EXERCISE GOAL:
Your task is to give the data again, exactly, with every line intact.

Start of PROVIDED MATERIAL

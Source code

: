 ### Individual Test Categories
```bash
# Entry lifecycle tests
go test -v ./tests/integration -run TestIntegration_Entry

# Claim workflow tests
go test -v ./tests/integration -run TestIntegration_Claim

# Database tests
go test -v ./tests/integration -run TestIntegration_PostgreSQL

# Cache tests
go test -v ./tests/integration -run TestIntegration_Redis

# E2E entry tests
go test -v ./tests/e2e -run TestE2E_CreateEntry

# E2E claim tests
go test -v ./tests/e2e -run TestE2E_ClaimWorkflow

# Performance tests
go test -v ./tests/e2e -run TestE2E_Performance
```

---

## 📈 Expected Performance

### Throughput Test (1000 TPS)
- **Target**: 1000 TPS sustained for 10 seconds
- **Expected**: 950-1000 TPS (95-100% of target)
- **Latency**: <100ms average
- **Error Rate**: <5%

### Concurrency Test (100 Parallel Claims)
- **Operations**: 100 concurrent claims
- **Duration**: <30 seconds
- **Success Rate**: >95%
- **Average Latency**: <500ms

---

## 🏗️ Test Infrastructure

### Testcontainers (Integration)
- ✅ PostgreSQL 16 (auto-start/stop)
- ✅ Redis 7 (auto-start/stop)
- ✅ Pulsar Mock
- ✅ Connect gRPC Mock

End of PROVIDED MATERIAL

ANSWER FOR THE TASK:
Source code

: ### Individual Test Categories
```bash
# Entry lifecycle tests
go test -v ./tests/integration -run TestIntegration_Entry

# Claim workflow tests
go test -v ./tests/integration -run TestIntegration_Claim

# Database tests
go test -v ./tests/integration -run TestIntegration_PostgreSQL

# Cache tests
go test -v ./tests/integration -run TestIntegration_Redis

# E2E entry tests
go test -v ./tests/e2e -run TestE2E_CreateEntry

# E2E claim tests
go test -v ./tests/e2e -run TestE2E_ClaimWorkflow

# Performance tests
go test -v ./tests/e2e -run TestE2E_Performance
```

---

## 📈 Expected Performance

### Throughput Test (1000 TPS)
- **Target**: 1000 TPS sustained for 10 seconds
- **Expected**: 950-1000 TPS (95-100% of target)
- **Latency**: <100ms average
- **Error Rate**: <5%

### Concurrency Test (100 Parallel Claims)
- **Operations**: 100 concurrent claims
- **Duration**: <30 seconds
- **Success Rate**: >95%
- **Average Latency**: <500ms

---

## 🏗️ Test Infrastructure

### Testcontainers (Integration)
- ✅ PostgreSQL 16 (auto-start/stop)
- ✅ Redis 7 (auto-start/stop)
- ✅ Pulsar Mock
- ✅ Connect gRPC Mock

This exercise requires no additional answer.